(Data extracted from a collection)
● ● ● ● ● ● ●

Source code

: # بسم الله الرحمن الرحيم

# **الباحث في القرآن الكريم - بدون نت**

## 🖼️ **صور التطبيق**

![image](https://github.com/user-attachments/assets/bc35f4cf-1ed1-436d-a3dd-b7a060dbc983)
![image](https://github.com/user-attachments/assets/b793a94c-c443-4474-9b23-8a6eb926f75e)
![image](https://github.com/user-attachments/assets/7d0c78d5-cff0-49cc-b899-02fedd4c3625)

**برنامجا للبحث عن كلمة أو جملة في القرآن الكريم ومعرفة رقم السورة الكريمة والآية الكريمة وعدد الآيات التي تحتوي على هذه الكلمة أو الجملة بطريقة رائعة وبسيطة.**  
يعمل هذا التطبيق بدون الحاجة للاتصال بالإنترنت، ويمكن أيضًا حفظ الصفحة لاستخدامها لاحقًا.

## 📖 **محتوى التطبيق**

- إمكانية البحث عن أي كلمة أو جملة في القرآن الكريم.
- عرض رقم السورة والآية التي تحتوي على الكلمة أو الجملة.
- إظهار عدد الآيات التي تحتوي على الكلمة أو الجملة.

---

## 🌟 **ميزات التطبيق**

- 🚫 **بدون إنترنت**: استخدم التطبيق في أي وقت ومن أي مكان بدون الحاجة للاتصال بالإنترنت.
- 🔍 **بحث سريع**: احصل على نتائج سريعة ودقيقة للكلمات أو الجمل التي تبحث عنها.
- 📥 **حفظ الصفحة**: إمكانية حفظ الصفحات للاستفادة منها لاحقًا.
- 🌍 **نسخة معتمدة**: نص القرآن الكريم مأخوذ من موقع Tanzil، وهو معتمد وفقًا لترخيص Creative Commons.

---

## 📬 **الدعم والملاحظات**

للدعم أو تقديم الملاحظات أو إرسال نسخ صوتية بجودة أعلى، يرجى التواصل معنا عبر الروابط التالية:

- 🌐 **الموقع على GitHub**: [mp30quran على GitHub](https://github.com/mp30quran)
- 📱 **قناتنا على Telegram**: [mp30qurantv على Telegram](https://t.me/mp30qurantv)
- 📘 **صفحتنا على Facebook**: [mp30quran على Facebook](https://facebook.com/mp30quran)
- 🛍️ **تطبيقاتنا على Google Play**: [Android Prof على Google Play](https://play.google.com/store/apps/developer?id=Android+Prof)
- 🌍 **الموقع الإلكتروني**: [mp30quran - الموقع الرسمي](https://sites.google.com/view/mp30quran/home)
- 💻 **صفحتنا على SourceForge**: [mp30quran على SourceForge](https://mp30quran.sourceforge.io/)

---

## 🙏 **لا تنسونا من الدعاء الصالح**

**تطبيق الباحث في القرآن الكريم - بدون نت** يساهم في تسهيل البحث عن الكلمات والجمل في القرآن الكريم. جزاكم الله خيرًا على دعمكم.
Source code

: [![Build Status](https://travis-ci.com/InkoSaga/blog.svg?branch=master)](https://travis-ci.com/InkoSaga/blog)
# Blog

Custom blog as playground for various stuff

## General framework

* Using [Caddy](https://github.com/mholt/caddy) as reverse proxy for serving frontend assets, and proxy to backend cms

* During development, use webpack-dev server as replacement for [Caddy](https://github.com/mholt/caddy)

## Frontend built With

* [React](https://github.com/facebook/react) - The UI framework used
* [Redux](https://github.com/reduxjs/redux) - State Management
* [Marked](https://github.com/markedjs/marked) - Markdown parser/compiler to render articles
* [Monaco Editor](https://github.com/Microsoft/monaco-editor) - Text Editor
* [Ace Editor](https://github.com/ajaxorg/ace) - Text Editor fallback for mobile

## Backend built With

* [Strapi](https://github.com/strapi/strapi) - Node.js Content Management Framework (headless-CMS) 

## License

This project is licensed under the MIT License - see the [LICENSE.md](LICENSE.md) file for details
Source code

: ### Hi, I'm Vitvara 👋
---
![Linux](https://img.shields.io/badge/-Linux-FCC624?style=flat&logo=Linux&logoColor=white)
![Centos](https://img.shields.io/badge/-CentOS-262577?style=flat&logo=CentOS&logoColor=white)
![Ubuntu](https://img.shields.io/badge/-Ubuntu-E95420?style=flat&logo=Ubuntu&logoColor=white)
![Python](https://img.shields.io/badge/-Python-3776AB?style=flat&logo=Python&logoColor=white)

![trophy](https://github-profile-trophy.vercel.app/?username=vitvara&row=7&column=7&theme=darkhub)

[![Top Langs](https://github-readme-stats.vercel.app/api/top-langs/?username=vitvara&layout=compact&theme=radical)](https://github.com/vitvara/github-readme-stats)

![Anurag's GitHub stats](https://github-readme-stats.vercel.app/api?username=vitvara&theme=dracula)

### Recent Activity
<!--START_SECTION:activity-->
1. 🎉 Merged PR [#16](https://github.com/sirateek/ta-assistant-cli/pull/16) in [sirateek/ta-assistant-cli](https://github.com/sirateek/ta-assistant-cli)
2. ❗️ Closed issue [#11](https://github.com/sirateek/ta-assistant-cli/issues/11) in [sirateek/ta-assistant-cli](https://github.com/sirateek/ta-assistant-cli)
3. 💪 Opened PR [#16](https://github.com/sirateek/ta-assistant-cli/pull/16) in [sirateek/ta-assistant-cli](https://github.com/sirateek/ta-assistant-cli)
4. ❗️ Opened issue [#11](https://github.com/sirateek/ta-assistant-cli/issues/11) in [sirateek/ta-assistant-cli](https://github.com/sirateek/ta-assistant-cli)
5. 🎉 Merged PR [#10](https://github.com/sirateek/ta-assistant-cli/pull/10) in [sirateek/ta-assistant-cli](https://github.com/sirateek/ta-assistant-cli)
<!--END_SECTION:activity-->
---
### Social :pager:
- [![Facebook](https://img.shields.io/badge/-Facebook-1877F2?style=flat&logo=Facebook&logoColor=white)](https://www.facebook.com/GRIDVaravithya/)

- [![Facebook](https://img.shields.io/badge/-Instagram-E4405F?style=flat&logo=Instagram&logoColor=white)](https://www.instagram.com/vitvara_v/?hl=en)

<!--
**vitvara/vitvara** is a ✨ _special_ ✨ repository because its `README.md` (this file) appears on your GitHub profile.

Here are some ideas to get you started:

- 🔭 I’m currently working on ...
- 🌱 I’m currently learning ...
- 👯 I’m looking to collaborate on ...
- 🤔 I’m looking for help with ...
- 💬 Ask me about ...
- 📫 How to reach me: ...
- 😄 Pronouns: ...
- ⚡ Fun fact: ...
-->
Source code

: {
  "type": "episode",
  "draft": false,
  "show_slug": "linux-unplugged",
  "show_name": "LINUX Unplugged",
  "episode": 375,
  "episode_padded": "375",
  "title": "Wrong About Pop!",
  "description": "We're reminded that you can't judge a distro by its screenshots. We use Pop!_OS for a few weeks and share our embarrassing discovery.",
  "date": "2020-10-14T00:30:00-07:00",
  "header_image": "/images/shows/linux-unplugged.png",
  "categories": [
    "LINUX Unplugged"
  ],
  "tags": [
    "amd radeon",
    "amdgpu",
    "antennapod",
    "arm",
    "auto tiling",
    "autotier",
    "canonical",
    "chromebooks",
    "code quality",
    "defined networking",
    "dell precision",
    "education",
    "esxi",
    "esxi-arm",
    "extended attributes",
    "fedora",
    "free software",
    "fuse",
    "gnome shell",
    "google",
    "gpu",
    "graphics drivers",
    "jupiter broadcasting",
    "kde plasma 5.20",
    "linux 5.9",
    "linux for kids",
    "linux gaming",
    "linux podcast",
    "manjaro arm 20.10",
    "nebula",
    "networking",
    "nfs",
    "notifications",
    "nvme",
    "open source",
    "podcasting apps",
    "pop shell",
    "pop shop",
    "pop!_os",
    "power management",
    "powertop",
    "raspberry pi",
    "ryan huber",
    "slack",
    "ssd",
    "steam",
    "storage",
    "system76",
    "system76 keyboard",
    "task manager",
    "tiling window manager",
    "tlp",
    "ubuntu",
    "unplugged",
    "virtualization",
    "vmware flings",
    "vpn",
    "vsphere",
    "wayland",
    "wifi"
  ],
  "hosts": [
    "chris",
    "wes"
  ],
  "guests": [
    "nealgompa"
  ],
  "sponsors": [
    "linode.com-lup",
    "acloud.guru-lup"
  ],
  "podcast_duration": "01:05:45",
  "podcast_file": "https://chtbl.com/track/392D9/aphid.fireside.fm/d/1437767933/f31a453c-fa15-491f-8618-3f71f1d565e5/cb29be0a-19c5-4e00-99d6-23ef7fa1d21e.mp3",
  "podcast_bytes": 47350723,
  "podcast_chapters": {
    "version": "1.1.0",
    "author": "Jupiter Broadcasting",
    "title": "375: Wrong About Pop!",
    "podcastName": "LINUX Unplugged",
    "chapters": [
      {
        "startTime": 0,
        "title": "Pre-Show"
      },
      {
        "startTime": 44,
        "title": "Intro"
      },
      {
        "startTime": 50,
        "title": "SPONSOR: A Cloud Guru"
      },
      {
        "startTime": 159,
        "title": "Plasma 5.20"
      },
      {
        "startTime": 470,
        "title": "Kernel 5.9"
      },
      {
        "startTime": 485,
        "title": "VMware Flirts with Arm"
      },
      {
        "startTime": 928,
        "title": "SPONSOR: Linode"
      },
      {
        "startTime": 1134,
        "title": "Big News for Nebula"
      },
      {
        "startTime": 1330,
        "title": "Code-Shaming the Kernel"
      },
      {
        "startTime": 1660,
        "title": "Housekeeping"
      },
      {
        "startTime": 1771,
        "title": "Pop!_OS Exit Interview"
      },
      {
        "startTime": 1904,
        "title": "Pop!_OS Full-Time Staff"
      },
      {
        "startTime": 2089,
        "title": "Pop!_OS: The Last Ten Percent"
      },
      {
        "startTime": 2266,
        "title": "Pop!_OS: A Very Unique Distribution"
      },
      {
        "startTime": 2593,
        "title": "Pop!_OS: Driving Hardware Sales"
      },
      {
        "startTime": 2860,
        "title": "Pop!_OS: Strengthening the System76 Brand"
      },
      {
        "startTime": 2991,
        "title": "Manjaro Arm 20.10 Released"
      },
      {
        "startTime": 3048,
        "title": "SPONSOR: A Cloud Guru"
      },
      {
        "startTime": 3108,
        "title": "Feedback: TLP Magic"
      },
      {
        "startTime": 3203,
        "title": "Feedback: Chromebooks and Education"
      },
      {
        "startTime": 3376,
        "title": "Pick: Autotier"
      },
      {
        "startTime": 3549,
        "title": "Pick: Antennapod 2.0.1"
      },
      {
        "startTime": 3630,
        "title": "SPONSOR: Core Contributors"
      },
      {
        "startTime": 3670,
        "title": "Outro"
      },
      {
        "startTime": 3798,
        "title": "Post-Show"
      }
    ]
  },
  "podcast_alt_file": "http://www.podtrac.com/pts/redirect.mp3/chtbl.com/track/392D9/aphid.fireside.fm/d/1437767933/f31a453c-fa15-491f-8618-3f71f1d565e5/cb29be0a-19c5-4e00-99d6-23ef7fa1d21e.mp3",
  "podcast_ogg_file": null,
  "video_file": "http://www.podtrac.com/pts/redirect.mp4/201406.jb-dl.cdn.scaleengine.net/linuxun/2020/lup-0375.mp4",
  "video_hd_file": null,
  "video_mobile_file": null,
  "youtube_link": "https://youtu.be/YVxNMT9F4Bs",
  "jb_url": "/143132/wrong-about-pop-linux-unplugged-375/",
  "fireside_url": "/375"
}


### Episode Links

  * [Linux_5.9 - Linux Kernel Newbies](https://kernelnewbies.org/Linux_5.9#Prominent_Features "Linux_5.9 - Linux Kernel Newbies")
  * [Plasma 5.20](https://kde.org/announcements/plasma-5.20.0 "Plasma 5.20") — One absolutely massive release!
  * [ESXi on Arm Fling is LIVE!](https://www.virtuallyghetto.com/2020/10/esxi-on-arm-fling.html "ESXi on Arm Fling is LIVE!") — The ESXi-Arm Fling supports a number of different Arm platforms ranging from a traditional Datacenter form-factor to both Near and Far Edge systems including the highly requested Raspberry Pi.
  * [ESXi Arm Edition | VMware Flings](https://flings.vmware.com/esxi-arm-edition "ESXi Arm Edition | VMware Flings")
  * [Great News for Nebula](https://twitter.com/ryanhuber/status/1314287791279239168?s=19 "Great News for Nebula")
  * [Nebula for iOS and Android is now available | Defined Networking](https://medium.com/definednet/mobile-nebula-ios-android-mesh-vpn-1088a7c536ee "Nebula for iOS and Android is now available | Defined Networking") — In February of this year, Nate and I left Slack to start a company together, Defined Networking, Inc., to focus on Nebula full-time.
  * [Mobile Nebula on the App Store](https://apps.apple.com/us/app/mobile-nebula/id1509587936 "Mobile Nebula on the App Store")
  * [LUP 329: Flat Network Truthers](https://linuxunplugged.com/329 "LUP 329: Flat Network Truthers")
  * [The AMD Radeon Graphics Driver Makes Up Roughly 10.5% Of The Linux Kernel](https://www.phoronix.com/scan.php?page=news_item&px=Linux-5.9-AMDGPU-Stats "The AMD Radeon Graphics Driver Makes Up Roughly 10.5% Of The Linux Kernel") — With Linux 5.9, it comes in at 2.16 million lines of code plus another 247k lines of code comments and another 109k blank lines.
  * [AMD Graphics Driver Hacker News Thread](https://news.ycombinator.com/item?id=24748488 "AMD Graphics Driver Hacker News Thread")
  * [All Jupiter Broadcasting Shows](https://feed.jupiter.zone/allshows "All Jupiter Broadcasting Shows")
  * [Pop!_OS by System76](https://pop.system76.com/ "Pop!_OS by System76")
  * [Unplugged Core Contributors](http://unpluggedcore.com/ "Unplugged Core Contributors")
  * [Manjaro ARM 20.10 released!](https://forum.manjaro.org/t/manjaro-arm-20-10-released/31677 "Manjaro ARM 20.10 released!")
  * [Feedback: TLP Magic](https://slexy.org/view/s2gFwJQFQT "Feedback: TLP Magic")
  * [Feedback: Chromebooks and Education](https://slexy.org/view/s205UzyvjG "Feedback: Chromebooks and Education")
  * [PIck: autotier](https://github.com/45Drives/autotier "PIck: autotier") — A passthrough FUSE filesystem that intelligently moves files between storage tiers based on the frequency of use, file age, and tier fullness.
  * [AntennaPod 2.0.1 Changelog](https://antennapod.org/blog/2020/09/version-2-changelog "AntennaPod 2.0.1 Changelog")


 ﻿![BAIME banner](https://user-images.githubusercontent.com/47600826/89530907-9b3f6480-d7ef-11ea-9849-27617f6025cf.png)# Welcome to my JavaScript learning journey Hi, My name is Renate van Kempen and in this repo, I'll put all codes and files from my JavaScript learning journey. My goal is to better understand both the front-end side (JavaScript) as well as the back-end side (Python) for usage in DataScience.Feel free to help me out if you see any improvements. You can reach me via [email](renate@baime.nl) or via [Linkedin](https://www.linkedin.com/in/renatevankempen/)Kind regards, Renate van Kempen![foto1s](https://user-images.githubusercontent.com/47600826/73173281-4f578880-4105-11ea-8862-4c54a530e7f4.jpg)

● ● ● ● ● ● ●

▶ **EXERCISE BRIEF**
Only one stretch is wanted, so please give again exactly the lines from the start of the data through the line containing "يعمل هذا التطبيق", both ends included.

▶ **FINISHED EXERCISE**
Source code

: # بسم الله الرحمن الرحيم

# **الباحث في القرآن الكريم - بدون نت**

## 🖼️ **صور التطبيق**

![image](https://github.com/user-attachments/assets/bc35f4cf-1ed1-436d-a3dd-b7a060dbc983)
![image](https://github.com/user-attachments/assets/b793a94c-c443-4474-9b23-8a6eb926f75e)
![image](https://github.com/user-attachments/assets/7d0c78d5-cff0-49cc-b899-02fedd4c3625)

**برنامجا للبحث عن كلمة أو جملة في القرآن الكريم ومعرفة رقم السورة الكريمة والآية الكريمة وعدد الآيات التي تحتوي على هذه الكلمة أو الجملة بطريقة رائعة وبسيطة.**  
يعمل هذا التطبيق بدون الحاجة للاتصال بالإنترنت، ويمكن أيضًا حفظ الصفحة لاستخدامها لاحقًا.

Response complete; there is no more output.